FSI CEO and President Dale Brown.

The Maryland Senate Finance Committee will hold a hearing on Thursday afternoon regarding legislation, S.B. 1068, the Financial Consumer Protection Act of 2018, that includes provisions to classify broker-dealers and investment advisors as fiduciaries.

That state’s House also introduced companion legislation, H.B. 1634, but the Financial Services Institute says that it has “worked with both sponsors to amend the bill to remove the fiduciary provisions.”

FSI also submitted letters of opposition to the Maryland legislature, attended the House Economic Matters Committee meeting on Feb. 16 and followed up with Senators to discuss FSI’s concerns on the Senate bill, “including investor confusion created by various standards set by state and federal regulators.”
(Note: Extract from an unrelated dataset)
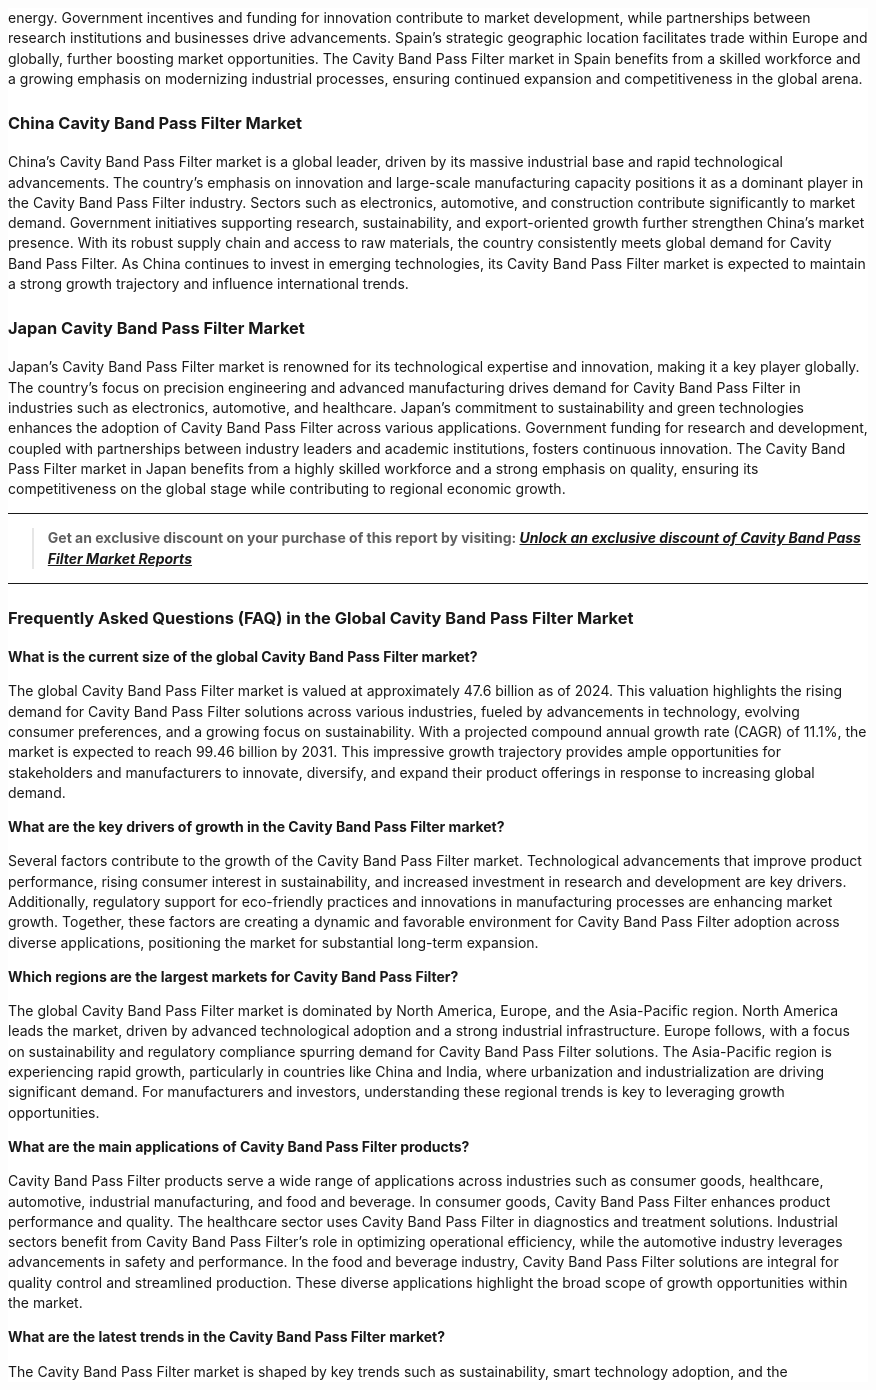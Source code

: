 energy. Government incentives and funding for innovation contribute to market development, while partnerships between research institutions and businesses drive advancements. Spain&rsquo;s strategic geographic location facilitates trade within Europe and globally, further boosting market opportunities. The Cavity Band Pass Filter market in Spain benefits from a skilled workforce and a growing emphasis on modernizing industrial processes, ensuring continued expansion and competitiveness in the global arena.</p><h3>China Cavity Band Pass Filter Market</h3><p>China&rsquo;s Cavity Band Pass Filter market is a global leader, driven by its massive industrial base and rapid technological advancements. The country&rsquo;s emphasis on innovation and large-scale manufacturing capacity positions it as a dominant player in the Cavity Band Pass Filter industry. Sectors such as electronics, automotive, and construction contribute significantly to market demand. Government initiatives supporting research, sustainability, and export-oriented growth further strengthen China&rsquo;s market presence. With its robust supply chain and access to raw materials, the country consistently meets global demand for Cavity Band Pass Filter. As China continues to invest in emerging technologies, its Cavity Band Pass Filter market is expected to maintain a strong growth trajectory and influence international trends.</p><h3>Japan Cavity Band Pass Filter Market</h3><p>Japan&rsquo;s Cavity Band Pass Filter market is renowned for its technological expertise and innovation, making it a key player globally. The country&rsquo;s focus on precision engineering and advanced manufacturing drives demand for Cavity Band Pass Filter in industries such as electronics, automotive, and healthcare. Japan&rsquo;s commitment to sustainability and green technologies enhances the adoption of Cavity Band Pass Filter across various applications. Government funding for research and development, coupled with partnerships between industry leaders and academic institutions, fosters continuous innovation. The Cavity Band Pass Filter market in Japan benefits from a highly skilled workforce and a strong emphasis on quality, ensuring its competitiveness on the global stage while contributing to regional economic growth.</p><hr /><blockquote><p><strong>Get an exclusive discount on your purchase of this report by visiting: <em><a href="://marketresearchpulse.com/ask-for-discount/66698?utm_source=Github&amp;utm_medium=023">Unlock an exclusive discount of Cavity Band Pass Filter Market Reports</a></em>&nbsp;</strong></p></blockquote><hr /><h3>Frequently Asked Questions (FAQ) in the Global Cavity Band Pass Filter Market</h3><p><strong>What is the current size of the global Cavity Band Pass Filter market?</strong></p><p>The global Cavity Band Pass Filter market is valued at approximately 47.6 billion as of 2024. This valuation highlights the rising demand for Cavity Band Pass Filter solutions across various industries, fueled by advancements in technology, evolving consumer preferences, and a growing focus on sustainability. With a projected compound annual growth rate (CAGR) of 11.1%, the market is expected to reach 99.46 billion by 2031. This impressive growth trajectory provides ample opportunities for stakeholders and manufacturers to innovate, diversify, and expand their product offerings in response to increasing global demand.</p><p><strong>What are the key drivers of growth in the Cavity Band Pass Filter market?</strong></p><p>Several factors contribute to the growth of the Cavity Band Pass Filter market. Technological advancements that improve product performance, rising consumer interest in sustainability, and increased investment in research and development are key drivers. Additionally, regulatory support for eco-friendly practices and innovations in manufacturing processes are enhancing market growth. Together, these factors are creating a dynamic and favorable environment for Cavity Band Pass Filter adoption across diverse applications, positioning the market for substantial long-term expansion.</p><p><strong>Which regions are the largest markets for Cavity Band Pass Filter?</strong></p><p>The global Cavity Band Pass Filter market is dominated by North America, Europe, and the Asia-Pacific region. North America leads the market, driven by advanced technological adoption and a strong industrial infrastructure. Europe follows, with a focus on sustainability and regulatory compliance spurring demand for Cavity Band Pass Filter solutions. The Asia-Pacific region is experiencing rapid growth, particularly in countries like China and India, where urbanization and industrialization are driving significant demand. For manufacturers and investors, understanding these regional trends is key to leveraging growth opportunities.</p><p><strong>What are the main applications of Cavity Band Pass Filter products?</strong></p><p>Cavity Band Pass Filter products serve a wide range of applications across industries such as consumer goods, healthcare, automotive, industrial manufacturing, and food and beverage. In consumer goods, Cavity Band Pass Filter enhances product performance and quality. The healthcare sector uses Cavity Band Pass Filter in diagnostics and treatment solutions. Industrial sectors benefit from Cavity Band Pass Filter&rsquo;s role in optimizing operational efficiency, while the automotive industry leverages advancements in safety and performance. In the food and beverage industry, Cavity Band Pass Filter solutions are integral for quality control and streamlined production. These diverse applications highlight the broad scope of growth opportunities within the market.</p><p><strong>What are the latest trends in the Cavity Band Pass Filter market?</strong></p><p>The Cavity Band Pass Filter market is shaped by key trends such as sustainability, smart technology adoption, and the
David Bellaire, FSI’s executive vice president and general counsel, said in an emailed statement to ThinkAdvisor that FSI has “long supported a federal uniform fiduciary standard of care for all retail financial advice. However, individual state legislation on this issue will lead to duplicative regulation, investor confusion, legal conflicts and compliance challenges without providing additional investor protection benefits.”
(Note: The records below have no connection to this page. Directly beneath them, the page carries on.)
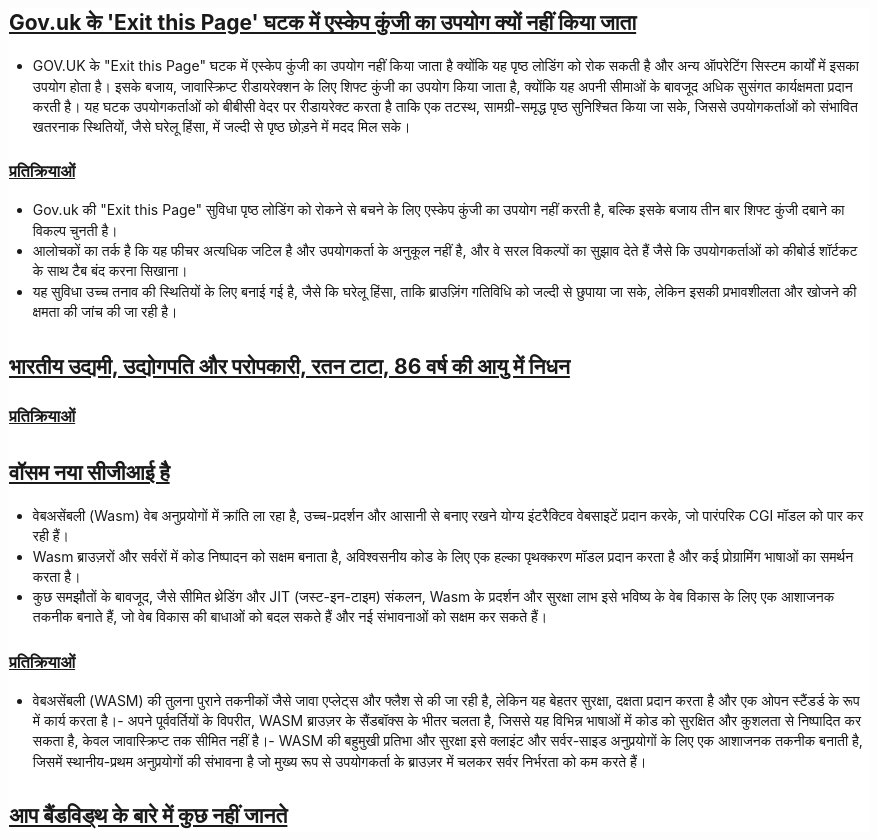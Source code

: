 ## [Gov.uk के 'Exit this Page' घटक में एस्केप कुंजी का उपयोग क्यों नहीं किया जाता](https://beeps.website/blog/2024-10-09-why-govuk-exit-this-page-doesnt-use-escape/)

- GOV.UK के "Exit this Page" घटक में एस्केप कुंजी का उपयोग नहीं किया जाता है क्योंकि यह पृष्ठ लोडिंग को रोक सकती है और अन्य ऑपरेटिंग सिस्टम कार्यों में इसका उपयोग होता है। इसके बजाय, जावास्क्रिप्ट रीडायरेक्शन के लिए शिफ्ट कुंजी का उपयोग किया जाता है, क्योंकि यह अपनी सीमाओं के बावजूद अधिक सुसंगत कार्यक्षमता प्रदान करती है। यह घटक उपयोगकर्ताओं को बीबीसी वेदर पर रीडायरेक्ट करता है ताकि एक तटस्थ, सामग्री-समृद्ध पृष्ठ सुनिश्चित किया जा सके, जिससे उपयोगकर्ताओं को संभावित खतरनाक स्थितियों, जैसे घरेलू हिंसा, में जल्दी से पृष्ठ छोड़ने में मदद मिल सके।

### [प्रतिक्रियाओं](https://news.ycombinator.com/item?id=41793597)

- Gov.uk की "Exit this Page" सुविधा पृष्ठ लोडिंग को रोकने से बचने के लिए एस्केप कुंजी का उपयोग नहीं करती है, बल्कि इसके बजाय तीन बार शिफ्ट कुंजी दबाने का विकल्प चुनती है।
- आलोचकों का तर्क है कि यह फीचर अत्यधिक जटिल है और उपयोगकर्ता के अनुकूल नहीं है, और वे सरल विकल्पों का सुझाव देते हैं जैसे कि उपयोगकर्ताओं को कीबोर्ड शॉर्टकट के साथ टैब बंद करना सिखाना।
- यह सुविधा उच्च तनाव की स्थितियों के लिए बनाई गई है, जैसे कि घरेलू हिंसा, ताकि ब्राउज़िंग गतिविधि को जल्दी से छुपाया जा सके, लेकिन इसकी प्रभावशीलता और खोजने की क्षमता की जांच की जा रही है।

## [भारतीय उद्यमी, उद्योगपति और परोपकारी, रतन टाटा, 86 वर्ष की आयु में निधन](https://en.wikipedia.org/wiki/Ratan_Tata)

### [प्रतिक्रियाओं](https://news.ycombinator.com/item?id=41795218)

## [वॉसम नया सीजीआई है](https://roborooter.com/post/wasm-is-the-new-cgi/)

- वेबअसेंबली (Wasm) वेब अनुप्रयोगों में क्रांति ला रहा है, उच्च-प्रदर्शन और आसानी से बनाए रखने योग्य इंटरैक्टिव वेबसाइटें प्रदान करके, जो पारंपरिक CGI मॉडल को पार कर रही हैं।
- Wasm ब्राउज़रों और सर्वरों में कोड निष्पादन को सक्षम बनाता है, अविश्वसनीय कोड के लिए एक हल्का पृथक्करण मॉडल प्रदान करता है और कई प्रोग्रामिंग भाषाओं का समर्थन करता है।
- कुछ समझौतों के बावजूद, जैसे सीमित थ्रेडिंग और JIT (जस्ट-इन-टाइम) संकलन, Wasm के प्रदर्शन और सुरक्षा लाभ इसे भविष्य के वेब विकास के लिए एक आशाजनक तकनीक बनाते हैं, जो वेब विकास की बाधाओं को बदल सकते हैं और नई संभावनाओं को सक्षम कर सकते हैं।

### [प्रतिक्रियाओं](https://news.ycombinator.com/item?id=41795561)

- वेबअसेंबली (WASM) की तुलना पुराने तकनीकों जैसे जावा एप्लेट्स और फ्लैश से की जा रही है, लेकिन यह बेहतर सुरक्षा, दक्षता प्रदान करता है और एक ओपन स्टैंडर्ड के रूप में कार्य करता है।- अपने पूर्ववर्तियों के विपरीत, WASM ब्राउज़र के सैंडबॉक्स के भीतर चलता है, जिससे यह विभिन्न भाषाओं में कोड को सुरक्षित और कुशलता से निष्पादित कर सकता है, केवल जावास्क्रिप्ट तक सीमित नहीं है।- WASM की बहुमुखी प्रतिभा और सुरक्षा इसे क्लाइंट और सर्वर-साइड अनुप्रयोगों के लिए एक आशाजनक तकनीक बनाती है, जिसमें स्थानीय-प्रथम अनुप्रयोगों की संभावना है जो मुख्य रूप से उपयोगकर्ता के ब्राउज़र में चलकर सर्वर निर्भरता को कम करते हैं।

## [आप बैंडविड्थ के बारे में कुछ नहीं जानते](https://cacm.acm.org/practice/you-dont-know-jack-about-bandwidth/)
The proposed Senate bill in Maryland “would ultimately limit investor access to affordable, professional financial advice and education through excessive cost and compliance burdens,” Bellaire said. “We look forward to continuing to work with the Maryland Senate to address these concerns.”

The Senate and House bills’ fiduciary provisions are the same and create a fiduciary status for broker-dealers, agents and investment advisors. Those persons, under the bills, have a “duty to care primarily for the benefit of [their] clients.” The measure requires disclosures of compensation and any material legal or disciplinary events, and requires inquiry of the financial circumstances and obligations of the client, both initially and at subsequent contacts. 

Andy Wagner, a state legislative policy analyst for Multistate Associates, who specializes in consumer finance legislation, told ThinkAdvisor that staffers of Sen. James Carew Rosapepe, a Democrat, who sponsored the bill, “have been communicating with the General Assembly and sponsor of H.B. 1634, and will likely agree to strike the same fiduciary provision at [today’s] committee hearing.”

The Maryland fiduciary bills “will move to subcommittee and continue to be amended, but for now the fiduciary provisions seem to be off the table.”